In cases where the underlying system has other variables, e.g. the k index in b(i,j,k,t), a mapping might not be symmetric with respect to the other variables. For example, we could have
X(t) = b(1,1,1,t)+ b(1,2,2,t) - b(2,1,3,t) - b(2,2,4,t)
Y(t) = b(1,1,1,t)+ b(2,1,3,t) - b(1,2,2,t) - b(2,2,4,t)
In this case, are X and Y independent, with X inheriting from i and Y from j? If two values of j (say j=1 and j=2) are swapped as indexes of b(), then the value of X could change: b(1,1,1,t) + b(1,2,2,t) is not b(1,2,1,t) + b(1,1,2,t). On the other hand, if we only had a limited knowledge of b() and that knowledge is symmetric with respect to such swaps, we wouldn't know that. This mapping is OK. It is perhaps better to think of it as if the terms in X(t) are labeled by different i-values and j-values (the values the mapping is supposed to inherit from) while ignoring their functional dependence on k (which is not being inherited by anything).
The concept of inheritance can be generalized to cases in which more than one underlying variable is responsible for the distinction being inherited. For example, here X inherits from i, but Y is to inherit from j and k:
X(t) = b(1,1,1,t)+ b(1,2,1,t) - b(2,1,1,t) - b(2,1,2,t)
Y(t) = b(1,1,1,t)+ b(2,1,1,t) - b(1,2,1,t) - b(2,1,2,t)
Inheritance can also occur with multiple levels of functionals. For example, suppose the underlying variables are a functional g of function f(i,j), e.g. if i and j are bits, here g=g(f(0,0),f(0,1),f(1,0),f(1,1)). An intermediate mapping could be made with substates that inherit from f and are functions on (i,j). This can then be mapped to a pair of substates X,Y that inherit from i and j respectively.
In quantum mechanics, the wavefunction is a function ON a high dimensional configuration space.
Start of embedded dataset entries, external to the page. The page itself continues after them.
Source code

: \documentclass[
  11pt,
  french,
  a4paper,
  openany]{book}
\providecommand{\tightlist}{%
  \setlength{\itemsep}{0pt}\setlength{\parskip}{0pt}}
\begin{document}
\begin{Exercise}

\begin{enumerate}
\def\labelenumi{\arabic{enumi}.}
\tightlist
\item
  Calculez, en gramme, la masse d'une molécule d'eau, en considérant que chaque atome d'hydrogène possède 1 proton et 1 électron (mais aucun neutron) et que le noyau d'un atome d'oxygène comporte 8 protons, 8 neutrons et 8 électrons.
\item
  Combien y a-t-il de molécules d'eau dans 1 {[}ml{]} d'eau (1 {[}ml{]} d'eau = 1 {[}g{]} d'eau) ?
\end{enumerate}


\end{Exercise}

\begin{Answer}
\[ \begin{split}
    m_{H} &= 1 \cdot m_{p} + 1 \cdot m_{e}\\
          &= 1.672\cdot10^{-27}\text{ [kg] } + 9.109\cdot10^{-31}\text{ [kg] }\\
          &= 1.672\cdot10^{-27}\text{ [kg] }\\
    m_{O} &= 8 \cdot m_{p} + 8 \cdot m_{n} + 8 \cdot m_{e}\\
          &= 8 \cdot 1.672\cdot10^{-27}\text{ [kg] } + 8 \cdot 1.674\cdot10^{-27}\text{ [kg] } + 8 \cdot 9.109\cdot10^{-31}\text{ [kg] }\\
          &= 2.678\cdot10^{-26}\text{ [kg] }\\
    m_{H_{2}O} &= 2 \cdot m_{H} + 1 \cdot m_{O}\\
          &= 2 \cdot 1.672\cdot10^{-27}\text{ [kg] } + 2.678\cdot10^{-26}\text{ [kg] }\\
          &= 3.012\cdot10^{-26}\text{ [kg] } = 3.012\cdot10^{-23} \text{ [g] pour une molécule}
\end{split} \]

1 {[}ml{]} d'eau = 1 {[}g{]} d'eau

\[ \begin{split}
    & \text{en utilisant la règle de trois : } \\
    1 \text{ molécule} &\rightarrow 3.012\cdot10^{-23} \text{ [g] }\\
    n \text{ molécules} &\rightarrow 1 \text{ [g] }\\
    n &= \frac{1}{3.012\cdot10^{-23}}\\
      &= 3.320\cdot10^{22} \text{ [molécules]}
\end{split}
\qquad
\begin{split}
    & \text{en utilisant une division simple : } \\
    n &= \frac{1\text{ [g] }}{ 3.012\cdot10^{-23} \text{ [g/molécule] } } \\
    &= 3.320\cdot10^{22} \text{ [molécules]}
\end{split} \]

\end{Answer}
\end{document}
In classical mechanics, the set of particle positions defines a point IN configuration space. It certainly seems that, in the classical limit, the computations that would performed by the related classical system (such as a system of classical switches) would in fact be performed by the actual quantum system. Inheritance of labels - from quantum directions in configuration space to classical position variables - permits that. Quantum field theory, which is even more of a realistic model, involves functional dependency of the wavefunctional on a function of space.
A substate can be mapped based on a region that includes a number of subregions each of which is associated with certain label values. If each such subregion meets a disinheritance criterion, those certain label values can be considered separately for determining disinheritance. This rule is particularly useful when dealing with Quantum Field Theory.
For example, suppose that several bits are to be mapped from psi(F1,F2,F3). In a straightforward inheritance scenario, perhaps one such bit, bit A, depends on how psi is distributed among values of F1, with F2 disinherited (perhaps summed over) and a particular value of F3 is chosen for the mapping. Another bit, bit B, might then disinherit F1 but similarly depend on the F2 distribution and use the same F3 value. Recall that disinheriting F1 means that swapping the values of psi evaluated at different F1 values with the other F's held fixed has no effect on B. Since A and B disinherit different variables, they are independent.
The Union rule means that we can choose a second F3 value and with it held fixed let A (besides for what it depended on before with the first F3 value still fixed for that) also depend on the distribution of psi on F2 (but not F1) with the new F3 value, while B also depends on the distribution of psi on F1 (but not F2) with the new F3 value, and A and B are still considered independent.
This sort of thing lets two substates in QFT depend on the same areas of space as long as the configuration of the environment distinguishes them, since particle identity is not available to do so. For example, given a row of evenly spaced switches, for certain combinations of states the row might be translated so as to replace one switch with the next; this should not ruin the computation.